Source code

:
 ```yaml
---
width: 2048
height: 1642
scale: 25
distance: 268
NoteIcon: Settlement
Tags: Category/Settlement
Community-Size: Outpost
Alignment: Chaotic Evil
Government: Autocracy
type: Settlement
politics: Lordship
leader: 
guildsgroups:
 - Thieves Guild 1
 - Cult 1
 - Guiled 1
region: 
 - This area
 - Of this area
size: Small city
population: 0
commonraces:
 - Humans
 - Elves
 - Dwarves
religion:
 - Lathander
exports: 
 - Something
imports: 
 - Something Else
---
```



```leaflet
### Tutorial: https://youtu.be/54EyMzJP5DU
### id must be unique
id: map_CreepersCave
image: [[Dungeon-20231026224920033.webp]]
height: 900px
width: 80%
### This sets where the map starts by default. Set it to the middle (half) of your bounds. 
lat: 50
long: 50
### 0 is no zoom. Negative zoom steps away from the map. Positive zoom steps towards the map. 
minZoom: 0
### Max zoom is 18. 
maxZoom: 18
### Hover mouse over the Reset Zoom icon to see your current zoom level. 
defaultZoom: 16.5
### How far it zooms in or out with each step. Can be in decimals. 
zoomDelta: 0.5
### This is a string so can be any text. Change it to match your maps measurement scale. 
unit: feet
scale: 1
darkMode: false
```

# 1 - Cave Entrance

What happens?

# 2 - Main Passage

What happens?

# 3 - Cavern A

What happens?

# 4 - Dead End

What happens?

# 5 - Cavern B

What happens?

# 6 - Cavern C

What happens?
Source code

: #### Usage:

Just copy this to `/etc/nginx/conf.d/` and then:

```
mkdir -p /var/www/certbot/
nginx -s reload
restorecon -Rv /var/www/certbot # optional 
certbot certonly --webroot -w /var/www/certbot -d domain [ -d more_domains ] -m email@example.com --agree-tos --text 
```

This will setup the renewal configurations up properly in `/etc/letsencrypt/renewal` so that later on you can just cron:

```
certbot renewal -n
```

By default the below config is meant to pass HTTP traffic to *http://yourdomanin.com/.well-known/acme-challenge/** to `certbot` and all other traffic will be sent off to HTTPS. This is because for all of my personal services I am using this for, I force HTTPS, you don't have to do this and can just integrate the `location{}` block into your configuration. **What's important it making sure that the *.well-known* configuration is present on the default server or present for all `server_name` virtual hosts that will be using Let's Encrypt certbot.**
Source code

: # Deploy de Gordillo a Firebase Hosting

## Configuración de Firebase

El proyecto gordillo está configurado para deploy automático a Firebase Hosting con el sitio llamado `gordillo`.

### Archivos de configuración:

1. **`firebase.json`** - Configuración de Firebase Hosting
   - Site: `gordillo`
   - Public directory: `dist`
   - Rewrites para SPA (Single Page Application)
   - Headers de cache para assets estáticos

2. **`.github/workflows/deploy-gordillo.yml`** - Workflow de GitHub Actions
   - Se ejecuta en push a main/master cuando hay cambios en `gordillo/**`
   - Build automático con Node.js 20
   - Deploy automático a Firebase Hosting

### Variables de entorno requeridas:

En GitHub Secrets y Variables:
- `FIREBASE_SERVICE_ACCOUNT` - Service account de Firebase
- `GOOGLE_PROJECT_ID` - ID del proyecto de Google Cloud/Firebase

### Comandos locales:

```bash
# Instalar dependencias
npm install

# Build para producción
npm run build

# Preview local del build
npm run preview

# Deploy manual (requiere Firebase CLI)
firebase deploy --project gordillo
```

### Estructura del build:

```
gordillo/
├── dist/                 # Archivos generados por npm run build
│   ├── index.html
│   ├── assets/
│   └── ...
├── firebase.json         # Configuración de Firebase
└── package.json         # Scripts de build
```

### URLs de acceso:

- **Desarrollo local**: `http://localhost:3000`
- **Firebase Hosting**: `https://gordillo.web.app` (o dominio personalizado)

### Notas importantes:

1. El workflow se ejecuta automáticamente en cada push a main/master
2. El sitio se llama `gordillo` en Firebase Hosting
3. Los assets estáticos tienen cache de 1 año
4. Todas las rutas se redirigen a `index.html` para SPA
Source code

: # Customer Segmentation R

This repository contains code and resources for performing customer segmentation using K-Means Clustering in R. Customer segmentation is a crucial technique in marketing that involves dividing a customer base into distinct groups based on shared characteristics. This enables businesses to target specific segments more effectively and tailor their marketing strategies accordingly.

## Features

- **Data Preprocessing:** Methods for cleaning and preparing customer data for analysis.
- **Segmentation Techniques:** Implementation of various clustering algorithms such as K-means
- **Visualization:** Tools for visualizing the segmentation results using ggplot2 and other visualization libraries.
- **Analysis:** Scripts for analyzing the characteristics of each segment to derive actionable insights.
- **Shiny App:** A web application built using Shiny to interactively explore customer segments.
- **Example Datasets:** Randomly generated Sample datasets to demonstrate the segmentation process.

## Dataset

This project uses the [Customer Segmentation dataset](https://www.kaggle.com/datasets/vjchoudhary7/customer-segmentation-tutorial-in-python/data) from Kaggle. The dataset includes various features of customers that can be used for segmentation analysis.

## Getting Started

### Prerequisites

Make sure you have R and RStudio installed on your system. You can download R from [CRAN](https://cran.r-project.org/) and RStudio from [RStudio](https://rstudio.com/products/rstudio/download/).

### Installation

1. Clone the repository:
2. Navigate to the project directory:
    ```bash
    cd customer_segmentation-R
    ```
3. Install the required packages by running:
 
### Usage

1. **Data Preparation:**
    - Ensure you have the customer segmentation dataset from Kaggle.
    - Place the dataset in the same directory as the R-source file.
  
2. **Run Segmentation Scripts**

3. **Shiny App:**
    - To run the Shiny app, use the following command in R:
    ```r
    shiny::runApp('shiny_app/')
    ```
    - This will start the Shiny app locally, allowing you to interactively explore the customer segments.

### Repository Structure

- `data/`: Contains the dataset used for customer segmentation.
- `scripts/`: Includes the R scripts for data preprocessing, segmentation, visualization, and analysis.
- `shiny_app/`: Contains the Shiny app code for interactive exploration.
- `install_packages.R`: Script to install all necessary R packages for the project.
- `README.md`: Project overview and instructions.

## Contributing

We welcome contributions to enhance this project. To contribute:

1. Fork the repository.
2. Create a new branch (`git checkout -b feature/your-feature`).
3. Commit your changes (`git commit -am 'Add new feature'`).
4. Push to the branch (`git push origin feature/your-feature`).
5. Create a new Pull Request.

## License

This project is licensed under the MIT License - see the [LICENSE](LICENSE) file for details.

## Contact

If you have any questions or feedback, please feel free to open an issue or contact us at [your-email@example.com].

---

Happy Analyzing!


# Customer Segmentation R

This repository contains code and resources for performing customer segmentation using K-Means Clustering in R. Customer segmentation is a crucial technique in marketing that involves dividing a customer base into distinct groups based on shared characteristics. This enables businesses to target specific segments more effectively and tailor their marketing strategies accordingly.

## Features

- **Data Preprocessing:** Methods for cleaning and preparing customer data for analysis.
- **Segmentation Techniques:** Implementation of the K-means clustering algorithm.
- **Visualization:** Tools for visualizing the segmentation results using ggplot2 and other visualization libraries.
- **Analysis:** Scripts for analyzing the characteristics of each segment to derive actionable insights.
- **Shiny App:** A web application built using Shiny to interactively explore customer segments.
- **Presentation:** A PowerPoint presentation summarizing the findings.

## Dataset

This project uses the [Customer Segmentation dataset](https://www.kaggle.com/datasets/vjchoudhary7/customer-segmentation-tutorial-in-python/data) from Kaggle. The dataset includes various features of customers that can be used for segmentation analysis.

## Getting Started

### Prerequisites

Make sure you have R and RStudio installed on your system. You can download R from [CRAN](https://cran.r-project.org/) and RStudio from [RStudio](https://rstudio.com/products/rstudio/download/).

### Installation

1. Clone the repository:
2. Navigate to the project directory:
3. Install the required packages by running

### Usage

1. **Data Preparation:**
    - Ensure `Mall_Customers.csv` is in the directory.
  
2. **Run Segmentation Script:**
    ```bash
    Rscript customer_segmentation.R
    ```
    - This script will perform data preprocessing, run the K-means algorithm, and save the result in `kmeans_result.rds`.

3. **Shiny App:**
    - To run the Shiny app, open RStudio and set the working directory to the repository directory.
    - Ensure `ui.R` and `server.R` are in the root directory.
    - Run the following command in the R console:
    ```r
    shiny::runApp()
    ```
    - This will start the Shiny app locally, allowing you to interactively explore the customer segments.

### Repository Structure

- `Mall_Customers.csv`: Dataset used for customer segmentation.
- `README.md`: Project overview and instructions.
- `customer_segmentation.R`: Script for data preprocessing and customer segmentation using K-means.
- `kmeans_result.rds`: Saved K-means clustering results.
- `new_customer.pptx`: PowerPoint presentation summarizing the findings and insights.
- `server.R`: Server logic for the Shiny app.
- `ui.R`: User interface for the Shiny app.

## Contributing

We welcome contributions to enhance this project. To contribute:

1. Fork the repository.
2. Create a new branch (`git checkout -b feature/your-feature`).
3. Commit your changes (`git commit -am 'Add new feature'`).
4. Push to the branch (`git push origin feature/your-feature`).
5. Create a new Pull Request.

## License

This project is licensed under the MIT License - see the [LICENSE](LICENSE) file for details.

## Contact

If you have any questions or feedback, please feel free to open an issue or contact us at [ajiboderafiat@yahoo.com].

——————————

[What needs to be done] How many lines of the listing include the string "text"? Give only the number.

[The completed task] 2